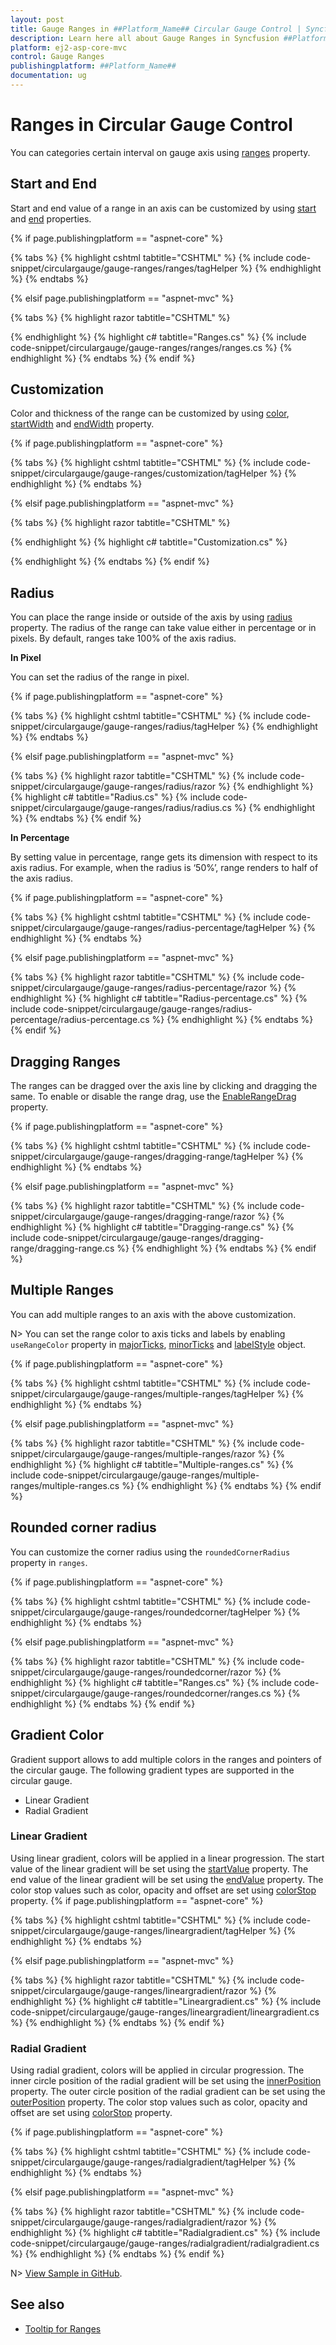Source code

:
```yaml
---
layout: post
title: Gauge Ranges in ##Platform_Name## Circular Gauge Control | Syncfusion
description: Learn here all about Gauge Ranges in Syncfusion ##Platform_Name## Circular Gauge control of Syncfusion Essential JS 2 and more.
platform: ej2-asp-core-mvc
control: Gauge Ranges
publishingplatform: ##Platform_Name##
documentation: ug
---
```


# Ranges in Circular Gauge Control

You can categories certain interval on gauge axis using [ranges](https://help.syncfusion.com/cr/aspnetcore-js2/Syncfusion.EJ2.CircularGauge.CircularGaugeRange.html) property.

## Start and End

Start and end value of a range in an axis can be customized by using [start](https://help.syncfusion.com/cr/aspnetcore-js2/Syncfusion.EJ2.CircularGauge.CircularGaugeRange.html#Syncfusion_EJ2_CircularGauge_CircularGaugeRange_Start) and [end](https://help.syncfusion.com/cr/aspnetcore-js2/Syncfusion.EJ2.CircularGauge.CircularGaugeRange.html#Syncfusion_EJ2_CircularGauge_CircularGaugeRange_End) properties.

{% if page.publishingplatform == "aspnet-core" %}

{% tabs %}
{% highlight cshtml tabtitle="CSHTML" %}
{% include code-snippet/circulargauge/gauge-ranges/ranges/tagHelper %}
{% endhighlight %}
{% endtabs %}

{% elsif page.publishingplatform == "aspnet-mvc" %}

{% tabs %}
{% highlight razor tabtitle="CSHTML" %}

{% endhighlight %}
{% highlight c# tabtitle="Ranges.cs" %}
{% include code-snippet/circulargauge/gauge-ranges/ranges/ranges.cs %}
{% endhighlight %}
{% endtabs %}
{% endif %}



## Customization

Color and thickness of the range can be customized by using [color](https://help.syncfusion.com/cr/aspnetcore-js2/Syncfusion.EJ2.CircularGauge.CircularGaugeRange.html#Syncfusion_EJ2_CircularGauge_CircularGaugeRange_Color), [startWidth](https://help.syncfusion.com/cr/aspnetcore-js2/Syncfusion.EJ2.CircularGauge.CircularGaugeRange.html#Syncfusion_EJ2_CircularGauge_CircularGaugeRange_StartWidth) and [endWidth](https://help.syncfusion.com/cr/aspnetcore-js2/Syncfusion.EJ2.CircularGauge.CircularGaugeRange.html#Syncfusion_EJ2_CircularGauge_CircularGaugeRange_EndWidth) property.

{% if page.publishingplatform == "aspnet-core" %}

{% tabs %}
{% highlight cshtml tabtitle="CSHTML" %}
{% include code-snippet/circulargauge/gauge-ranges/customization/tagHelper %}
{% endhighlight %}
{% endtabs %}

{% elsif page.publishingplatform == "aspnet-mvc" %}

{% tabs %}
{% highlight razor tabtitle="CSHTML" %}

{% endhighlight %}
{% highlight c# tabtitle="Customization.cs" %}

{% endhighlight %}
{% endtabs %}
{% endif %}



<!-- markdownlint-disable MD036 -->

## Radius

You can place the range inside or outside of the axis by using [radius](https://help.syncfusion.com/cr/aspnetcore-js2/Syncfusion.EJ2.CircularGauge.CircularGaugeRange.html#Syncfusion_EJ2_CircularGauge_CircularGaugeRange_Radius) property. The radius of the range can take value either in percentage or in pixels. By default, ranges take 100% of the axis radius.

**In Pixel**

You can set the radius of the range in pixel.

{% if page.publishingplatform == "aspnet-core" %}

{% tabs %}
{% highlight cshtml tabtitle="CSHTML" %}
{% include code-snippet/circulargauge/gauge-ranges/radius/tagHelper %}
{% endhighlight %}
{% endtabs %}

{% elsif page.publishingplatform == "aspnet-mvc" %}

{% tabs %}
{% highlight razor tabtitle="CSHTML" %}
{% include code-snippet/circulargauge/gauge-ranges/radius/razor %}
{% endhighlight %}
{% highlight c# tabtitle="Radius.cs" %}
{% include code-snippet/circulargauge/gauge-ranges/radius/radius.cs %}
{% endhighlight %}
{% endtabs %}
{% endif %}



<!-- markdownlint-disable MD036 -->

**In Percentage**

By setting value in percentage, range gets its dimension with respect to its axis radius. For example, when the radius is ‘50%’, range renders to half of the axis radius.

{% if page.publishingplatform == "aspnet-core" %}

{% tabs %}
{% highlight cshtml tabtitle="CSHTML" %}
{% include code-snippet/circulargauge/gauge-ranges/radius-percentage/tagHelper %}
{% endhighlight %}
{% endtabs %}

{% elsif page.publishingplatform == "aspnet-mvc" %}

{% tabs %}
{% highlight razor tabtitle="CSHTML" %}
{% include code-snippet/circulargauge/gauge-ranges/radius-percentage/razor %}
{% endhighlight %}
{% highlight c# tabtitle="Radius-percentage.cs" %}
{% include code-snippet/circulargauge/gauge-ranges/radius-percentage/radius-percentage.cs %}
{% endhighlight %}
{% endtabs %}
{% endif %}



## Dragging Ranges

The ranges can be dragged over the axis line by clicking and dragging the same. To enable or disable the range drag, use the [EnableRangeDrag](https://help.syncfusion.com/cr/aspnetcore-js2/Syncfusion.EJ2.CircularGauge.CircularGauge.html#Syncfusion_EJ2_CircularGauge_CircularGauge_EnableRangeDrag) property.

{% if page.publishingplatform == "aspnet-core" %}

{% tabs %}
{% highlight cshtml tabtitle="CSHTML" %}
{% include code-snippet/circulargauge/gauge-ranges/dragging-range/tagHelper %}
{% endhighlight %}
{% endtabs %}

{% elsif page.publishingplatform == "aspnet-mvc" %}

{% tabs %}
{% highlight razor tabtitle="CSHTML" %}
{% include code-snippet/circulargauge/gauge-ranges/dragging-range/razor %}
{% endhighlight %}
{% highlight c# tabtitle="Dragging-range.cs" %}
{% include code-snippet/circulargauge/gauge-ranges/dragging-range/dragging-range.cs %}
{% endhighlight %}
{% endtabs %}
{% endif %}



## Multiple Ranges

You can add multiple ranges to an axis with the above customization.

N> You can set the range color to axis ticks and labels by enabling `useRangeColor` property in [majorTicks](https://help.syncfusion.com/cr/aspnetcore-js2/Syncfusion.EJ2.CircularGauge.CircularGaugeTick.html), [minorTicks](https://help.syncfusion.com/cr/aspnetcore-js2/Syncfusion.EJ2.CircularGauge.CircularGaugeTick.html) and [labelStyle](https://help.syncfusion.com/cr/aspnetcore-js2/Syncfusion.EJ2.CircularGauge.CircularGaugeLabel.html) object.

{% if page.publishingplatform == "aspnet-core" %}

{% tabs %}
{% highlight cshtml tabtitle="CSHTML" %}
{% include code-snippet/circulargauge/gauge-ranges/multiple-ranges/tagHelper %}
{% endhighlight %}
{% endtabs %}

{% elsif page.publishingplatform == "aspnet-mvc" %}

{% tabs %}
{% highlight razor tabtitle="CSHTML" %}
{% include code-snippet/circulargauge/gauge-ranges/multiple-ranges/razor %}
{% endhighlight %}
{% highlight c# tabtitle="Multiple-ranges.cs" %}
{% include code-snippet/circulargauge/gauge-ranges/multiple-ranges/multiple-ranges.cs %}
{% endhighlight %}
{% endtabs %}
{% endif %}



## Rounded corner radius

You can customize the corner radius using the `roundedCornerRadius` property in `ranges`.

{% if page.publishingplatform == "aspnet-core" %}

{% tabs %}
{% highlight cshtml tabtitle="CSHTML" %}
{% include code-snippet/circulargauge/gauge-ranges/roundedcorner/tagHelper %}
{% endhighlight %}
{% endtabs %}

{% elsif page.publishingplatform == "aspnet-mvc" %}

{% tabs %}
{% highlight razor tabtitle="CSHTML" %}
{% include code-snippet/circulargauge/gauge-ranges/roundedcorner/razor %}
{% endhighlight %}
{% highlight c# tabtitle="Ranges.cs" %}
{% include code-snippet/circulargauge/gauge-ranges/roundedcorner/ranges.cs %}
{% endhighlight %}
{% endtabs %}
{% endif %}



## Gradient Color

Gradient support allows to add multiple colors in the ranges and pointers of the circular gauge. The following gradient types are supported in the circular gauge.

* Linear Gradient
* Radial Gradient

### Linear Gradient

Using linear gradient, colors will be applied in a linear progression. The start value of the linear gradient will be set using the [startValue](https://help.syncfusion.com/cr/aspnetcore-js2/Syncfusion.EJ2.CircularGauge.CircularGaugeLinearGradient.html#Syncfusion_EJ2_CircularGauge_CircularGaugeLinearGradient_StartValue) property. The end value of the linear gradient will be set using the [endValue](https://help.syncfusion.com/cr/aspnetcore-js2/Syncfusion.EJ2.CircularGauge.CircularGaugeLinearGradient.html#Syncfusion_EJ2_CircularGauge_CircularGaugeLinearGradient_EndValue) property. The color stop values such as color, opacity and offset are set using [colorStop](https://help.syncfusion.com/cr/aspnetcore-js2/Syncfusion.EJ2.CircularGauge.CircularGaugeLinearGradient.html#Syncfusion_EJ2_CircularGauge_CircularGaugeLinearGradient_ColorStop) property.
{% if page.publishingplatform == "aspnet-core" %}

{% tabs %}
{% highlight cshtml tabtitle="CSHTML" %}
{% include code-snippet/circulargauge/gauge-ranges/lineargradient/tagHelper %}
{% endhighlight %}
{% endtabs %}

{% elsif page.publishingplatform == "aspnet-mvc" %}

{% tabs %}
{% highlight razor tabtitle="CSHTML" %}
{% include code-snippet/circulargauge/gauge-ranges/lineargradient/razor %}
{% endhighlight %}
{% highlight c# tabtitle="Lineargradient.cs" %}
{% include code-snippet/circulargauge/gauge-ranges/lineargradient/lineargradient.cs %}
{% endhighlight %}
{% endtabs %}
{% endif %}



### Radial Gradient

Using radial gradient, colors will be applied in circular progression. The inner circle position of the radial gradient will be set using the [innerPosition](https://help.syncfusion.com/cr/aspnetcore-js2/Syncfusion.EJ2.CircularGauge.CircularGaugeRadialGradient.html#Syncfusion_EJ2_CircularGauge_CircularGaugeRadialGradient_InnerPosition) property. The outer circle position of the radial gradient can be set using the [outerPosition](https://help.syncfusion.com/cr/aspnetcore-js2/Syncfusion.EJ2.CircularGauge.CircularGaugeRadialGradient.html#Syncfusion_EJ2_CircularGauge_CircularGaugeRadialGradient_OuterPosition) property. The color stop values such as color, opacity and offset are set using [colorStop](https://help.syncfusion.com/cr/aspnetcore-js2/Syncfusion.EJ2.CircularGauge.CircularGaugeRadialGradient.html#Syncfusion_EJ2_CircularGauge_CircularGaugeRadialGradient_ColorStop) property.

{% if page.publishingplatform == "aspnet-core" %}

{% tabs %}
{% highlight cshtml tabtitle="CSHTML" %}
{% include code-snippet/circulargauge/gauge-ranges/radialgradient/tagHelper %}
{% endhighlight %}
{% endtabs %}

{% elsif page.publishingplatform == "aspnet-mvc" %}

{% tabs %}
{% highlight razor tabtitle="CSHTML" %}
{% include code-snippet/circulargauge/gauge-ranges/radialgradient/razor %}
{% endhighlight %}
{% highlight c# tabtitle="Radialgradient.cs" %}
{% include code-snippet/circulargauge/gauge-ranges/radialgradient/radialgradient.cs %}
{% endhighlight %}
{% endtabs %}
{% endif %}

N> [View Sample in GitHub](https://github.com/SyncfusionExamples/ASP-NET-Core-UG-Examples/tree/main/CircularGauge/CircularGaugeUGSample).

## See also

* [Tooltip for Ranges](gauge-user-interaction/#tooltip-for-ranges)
▬▬▬▬▬▬▬▬▬▬
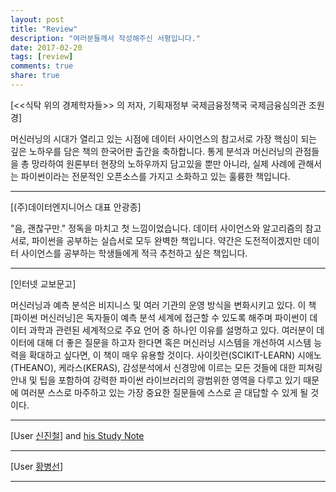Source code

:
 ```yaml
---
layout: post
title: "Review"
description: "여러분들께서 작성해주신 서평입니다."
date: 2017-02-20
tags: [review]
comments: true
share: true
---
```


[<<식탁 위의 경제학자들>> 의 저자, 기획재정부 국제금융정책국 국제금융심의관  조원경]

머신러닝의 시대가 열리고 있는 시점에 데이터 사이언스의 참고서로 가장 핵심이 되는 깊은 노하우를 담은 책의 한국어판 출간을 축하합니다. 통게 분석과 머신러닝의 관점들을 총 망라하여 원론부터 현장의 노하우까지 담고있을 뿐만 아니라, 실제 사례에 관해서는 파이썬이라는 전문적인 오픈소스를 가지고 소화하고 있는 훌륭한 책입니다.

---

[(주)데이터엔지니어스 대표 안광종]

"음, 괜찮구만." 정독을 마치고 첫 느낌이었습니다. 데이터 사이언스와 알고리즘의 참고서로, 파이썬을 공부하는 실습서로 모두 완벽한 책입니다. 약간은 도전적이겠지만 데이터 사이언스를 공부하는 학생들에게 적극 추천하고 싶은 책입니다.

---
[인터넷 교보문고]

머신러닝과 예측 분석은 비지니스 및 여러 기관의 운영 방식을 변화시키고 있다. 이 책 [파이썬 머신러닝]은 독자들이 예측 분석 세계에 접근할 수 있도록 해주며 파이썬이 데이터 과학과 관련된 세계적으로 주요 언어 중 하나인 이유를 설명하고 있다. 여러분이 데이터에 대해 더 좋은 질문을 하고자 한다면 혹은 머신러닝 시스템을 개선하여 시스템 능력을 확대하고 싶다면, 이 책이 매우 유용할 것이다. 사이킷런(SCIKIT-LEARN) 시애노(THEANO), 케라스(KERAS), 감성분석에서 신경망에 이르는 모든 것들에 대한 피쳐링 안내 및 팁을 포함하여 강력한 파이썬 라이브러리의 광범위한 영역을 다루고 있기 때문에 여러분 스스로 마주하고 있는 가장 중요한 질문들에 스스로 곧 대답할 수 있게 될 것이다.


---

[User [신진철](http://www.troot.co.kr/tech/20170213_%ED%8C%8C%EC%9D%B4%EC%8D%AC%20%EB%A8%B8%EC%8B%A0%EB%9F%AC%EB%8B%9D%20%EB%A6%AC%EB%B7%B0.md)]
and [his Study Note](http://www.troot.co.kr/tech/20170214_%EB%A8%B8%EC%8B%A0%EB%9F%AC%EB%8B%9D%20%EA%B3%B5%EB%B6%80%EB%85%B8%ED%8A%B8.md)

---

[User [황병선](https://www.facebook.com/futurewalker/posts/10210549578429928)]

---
▬▬▬▬▬▬▬▬▬▬
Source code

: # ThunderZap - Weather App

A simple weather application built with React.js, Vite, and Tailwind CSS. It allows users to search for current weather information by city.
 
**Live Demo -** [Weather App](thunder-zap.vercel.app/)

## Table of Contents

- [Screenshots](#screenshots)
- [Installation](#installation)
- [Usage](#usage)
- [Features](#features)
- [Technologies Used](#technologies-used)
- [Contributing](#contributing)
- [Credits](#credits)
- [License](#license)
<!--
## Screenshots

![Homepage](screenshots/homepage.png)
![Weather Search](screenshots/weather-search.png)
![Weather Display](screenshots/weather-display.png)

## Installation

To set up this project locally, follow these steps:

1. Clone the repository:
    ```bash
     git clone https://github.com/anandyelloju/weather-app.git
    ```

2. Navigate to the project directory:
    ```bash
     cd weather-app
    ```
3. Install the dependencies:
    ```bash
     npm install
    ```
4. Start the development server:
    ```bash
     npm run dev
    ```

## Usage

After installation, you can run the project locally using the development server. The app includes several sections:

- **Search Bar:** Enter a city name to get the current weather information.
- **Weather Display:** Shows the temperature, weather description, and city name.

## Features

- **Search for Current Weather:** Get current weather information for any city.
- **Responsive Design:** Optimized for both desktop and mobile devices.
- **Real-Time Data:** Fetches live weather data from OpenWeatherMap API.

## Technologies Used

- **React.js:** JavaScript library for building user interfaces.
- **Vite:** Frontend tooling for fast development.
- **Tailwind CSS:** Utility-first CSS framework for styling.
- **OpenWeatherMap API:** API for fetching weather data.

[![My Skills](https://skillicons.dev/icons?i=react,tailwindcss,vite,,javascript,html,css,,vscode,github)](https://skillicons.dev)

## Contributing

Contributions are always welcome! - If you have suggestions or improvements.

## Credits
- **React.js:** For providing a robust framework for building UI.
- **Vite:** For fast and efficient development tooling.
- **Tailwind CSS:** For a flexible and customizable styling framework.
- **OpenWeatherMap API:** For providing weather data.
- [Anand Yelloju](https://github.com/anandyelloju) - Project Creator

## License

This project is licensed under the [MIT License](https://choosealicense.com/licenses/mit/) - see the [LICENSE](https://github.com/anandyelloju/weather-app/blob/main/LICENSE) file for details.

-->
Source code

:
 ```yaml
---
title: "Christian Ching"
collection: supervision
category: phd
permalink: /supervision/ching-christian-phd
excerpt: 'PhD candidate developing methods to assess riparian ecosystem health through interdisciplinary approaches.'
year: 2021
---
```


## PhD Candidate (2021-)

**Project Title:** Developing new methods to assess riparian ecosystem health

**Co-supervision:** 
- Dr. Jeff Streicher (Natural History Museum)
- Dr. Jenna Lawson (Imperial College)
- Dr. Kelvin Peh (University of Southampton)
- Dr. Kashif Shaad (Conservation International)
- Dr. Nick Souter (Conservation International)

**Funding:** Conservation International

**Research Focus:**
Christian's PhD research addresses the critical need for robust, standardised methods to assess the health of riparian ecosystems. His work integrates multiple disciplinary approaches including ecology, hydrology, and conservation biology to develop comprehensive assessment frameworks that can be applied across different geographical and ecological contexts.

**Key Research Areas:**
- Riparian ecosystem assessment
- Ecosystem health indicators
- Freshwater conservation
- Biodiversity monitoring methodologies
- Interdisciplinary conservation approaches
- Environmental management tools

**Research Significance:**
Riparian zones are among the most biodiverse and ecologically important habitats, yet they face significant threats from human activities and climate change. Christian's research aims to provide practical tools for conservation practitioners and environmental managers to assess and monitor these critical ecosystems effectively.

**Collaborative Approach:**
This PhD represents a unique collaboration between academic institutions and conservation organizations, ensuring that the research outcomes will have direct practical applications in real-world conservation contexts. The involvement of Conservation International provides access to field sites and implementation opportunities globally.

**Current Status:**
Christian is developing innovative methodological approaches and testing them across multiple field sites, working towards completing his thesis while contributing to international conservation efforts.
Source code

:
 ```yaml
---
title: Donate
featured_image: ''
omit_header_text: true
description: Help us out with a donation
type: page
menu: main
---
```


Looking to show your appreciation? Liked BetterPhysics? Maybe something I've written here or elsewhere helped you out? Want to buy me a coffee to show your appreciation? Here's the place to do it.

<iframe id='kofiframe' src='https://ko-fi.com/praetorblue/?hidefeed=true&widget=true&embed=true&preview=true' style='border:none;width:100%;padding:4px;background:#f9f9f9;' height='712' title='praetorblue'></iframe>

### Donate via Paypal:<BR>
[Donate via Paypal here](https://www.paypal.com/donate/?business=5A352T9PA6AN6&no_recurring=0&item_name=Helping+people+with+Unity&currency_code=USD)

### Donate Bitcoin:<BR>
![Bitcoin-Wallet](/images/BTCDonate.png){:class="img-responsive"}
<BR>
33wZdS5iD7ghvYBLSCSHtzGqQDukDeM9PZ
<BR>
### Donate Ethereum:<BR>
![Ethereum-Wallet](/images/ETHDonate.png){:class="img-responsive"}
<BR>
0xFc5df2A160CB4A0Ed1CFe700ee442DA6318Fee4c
▬▬▬▬▬▬▬▬▬▬
* YOUR TASK *
Pick out every line above that contains the word "tooling" and copy it.

* TASK RESPONSE *
- **Vite:** Frontend tooling for fast development.
- **Vite:** For fast and efficient development tooling.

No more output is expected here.